— What the task requires —
Find every line in the records below that contains the word "images", and copy each such line.

— Data supplied —
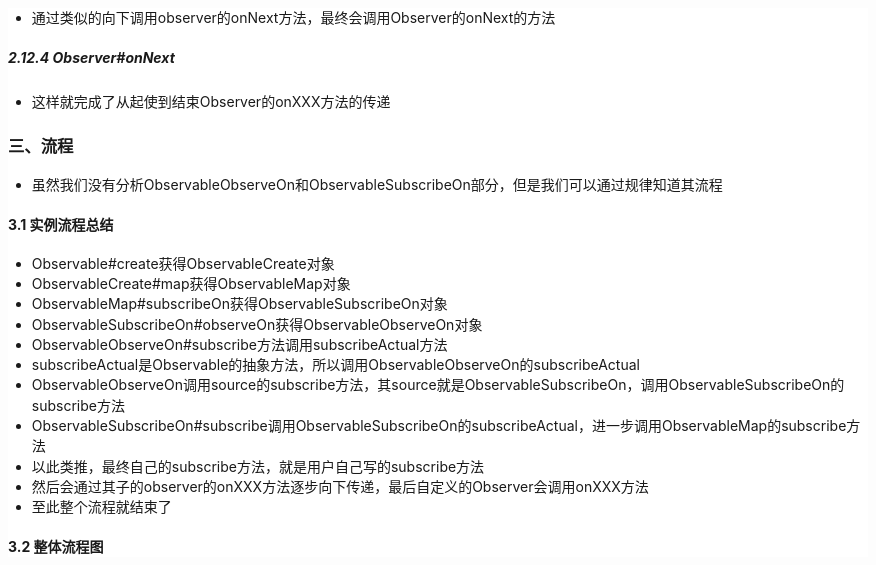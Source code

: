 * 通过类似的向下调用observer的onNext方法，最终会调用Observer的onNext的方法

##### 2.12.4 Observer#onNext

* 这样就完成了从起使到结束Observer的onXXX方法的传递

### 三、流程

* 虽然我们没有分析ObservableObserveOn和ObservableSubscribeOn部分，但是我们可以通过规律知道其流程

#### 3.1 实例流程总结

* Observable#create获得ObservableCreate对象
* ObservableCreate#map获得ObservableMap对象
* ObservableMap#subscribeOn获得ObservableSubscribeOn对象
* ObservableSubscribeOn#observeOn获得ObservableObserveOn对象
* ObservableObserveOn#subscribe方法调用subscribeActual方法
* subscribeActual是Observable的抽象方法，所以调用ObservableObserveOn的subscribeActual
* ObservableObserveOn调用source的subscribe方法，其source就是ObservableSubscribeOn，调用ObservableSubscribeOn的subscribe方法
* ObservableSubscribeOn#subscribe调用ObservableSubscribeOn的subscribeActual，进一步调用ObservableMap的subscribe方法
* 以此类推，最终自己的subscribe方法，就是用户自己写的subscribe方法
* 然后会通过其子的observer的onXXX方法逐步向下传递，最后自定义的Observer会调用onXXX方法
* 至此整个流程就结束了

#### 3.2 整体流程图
---
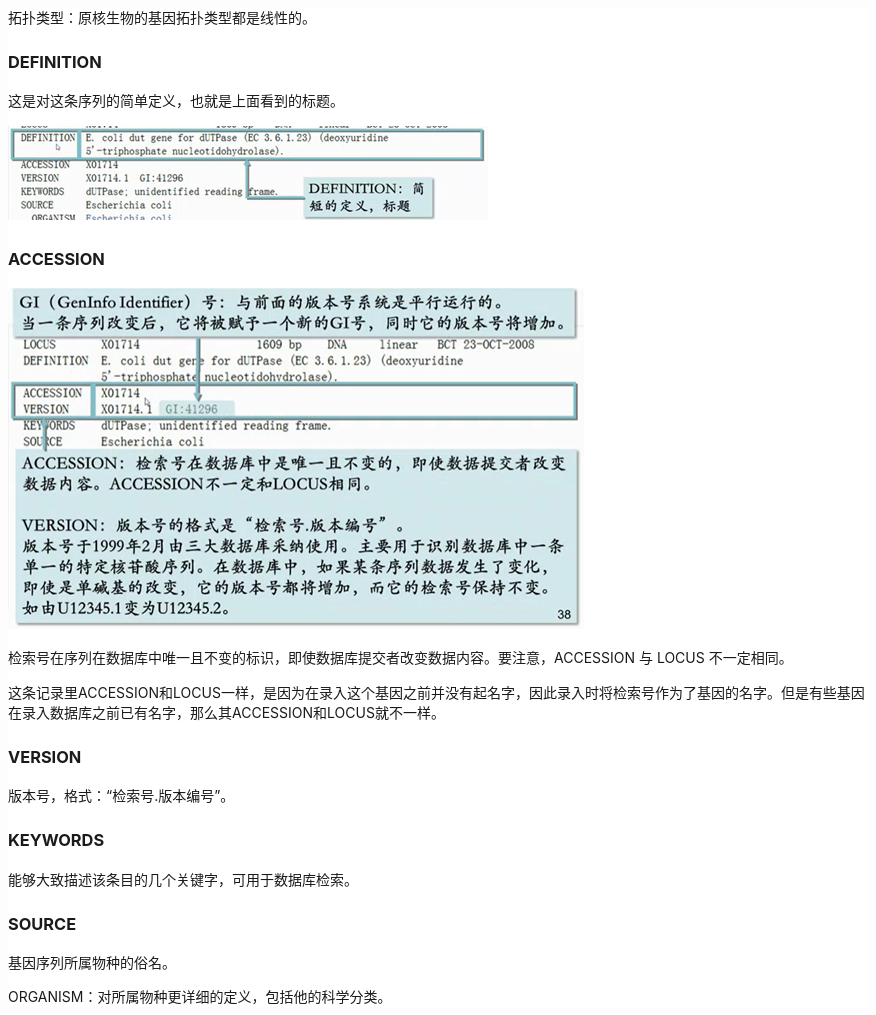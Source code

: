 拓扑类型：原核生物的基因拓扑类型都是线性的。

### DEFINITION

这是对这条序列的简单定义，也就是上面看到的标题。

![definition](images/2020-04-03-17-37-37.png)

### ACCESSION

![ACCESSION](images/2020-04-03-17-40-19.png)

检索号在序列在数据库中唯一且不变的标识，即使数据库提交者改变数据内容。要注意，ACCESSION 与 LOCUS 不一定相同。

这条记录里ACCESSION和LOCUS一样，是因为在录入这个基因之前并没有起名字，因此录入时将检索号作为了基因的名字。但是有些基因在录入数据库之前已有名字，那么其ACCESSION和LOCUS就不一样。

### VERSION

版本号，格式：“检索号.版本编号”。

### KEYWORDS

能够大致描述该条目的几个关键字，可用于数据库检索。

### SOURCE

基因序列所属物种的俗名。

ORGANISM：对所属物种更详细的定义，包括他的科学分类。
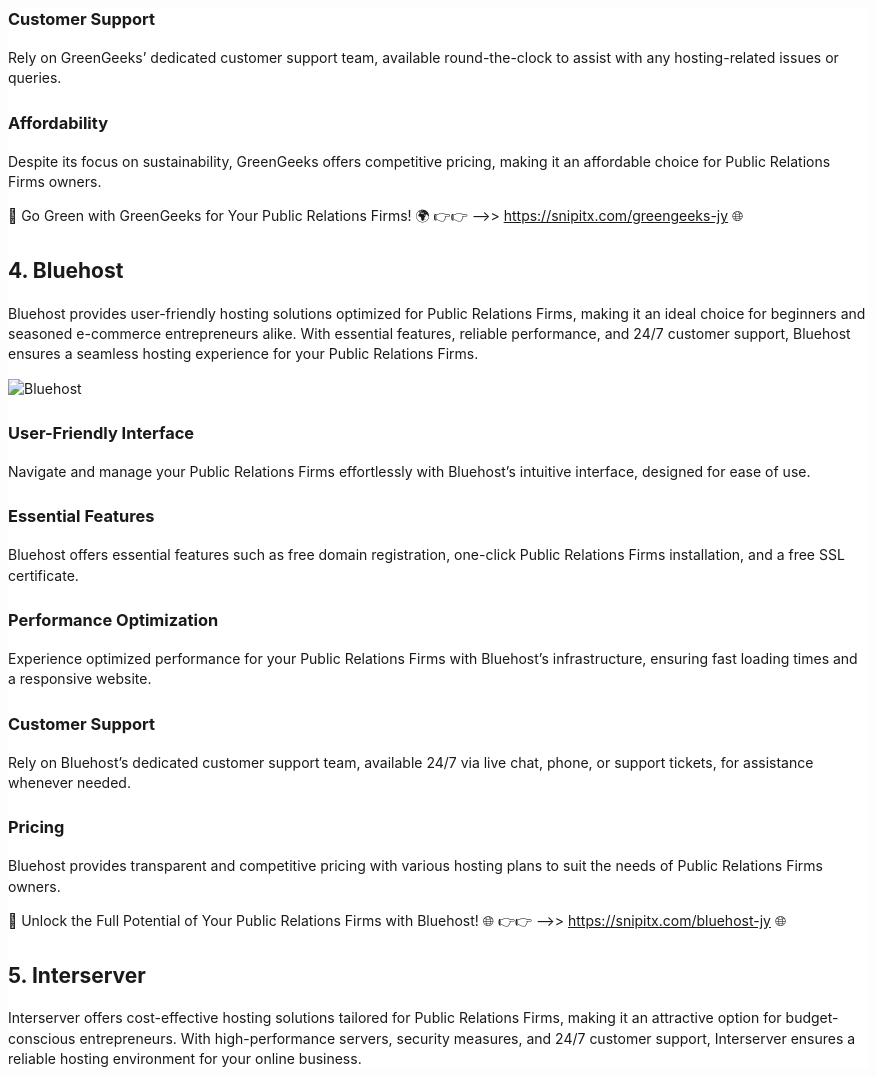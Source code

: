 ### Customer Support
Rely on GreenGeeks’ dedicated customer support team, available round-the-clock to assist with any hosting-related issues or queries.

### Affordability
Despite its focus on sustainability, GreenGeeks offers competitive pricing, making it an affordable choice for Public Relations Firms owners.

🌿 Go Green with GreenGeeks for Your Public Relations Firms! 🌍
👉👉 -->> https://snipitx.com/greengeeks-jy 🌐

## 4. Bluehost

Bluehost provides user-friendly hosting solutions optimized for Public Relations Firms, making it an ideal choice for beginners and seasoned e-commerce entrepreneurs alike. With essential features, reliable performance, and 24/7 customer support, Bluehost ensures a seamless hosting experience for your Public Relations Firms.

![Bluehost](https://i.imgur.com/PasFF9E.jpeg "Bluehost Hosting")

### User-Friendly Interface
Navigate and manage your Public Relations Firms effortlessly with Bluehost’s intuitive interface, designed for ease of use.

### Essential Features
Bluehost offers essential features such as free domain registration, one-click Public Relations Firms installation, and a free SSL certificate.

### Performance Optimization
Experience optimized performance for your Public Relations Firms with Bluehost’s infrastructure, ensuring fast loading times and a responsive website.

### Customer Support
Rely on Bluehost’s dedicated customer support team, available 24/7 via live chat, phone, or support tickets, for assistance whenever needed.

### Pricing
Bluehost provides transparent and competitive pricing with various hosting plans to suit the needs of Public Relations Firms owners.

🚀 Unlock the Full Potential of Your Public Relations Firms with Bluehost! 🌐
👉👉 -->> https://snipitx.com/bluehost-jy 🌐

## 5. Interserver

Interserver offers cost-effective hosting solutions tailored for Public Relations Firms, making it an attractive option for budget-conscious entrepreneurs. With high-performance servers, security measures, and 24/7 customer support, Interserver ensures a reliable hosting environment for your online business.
--
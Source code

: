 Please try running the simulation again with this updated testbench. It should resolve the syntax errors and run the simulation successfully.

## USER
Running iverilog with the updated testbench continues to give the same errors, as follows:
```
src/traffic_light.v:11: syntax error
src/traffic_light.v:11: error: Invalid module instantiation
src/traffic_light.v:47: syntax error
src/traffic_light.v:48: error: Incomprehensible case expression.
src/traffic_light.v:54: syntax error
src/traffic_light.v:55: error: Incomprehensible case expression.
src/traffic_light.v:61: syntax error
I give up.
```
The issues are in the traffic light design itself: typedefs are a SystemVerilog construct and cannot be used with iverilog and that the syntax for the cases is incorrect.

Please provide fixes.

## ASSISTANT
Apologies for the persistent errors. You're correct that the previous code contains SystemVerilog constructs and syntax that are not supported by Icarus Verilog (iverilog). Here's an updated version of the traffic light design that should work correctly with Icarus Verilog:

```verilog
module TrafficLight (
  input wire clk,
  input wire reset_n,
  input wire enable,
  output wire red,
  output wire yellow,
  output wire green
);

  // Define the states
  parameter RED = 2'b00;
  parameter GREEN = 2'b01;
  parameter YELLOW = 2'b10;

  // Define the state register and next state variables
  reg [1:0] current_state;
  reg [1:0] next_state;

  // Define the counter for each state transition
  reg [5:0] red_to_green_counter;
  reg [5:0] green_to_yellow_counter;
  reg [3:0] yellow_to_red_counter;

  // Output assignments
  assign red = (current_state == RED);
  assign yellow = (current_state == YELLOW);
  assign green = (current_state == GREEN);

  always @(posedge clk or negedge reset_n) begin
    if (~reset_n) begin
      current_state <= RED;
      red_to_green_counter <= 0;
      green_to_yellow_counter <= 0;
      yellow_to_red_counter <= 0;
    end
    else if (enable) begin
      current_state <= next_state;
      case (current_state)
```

— Answer for this exercise —
![definition](images/2020-04-03-17-37-37.png)
![ACCESSION](images/2020-04-03-17-40-19.png)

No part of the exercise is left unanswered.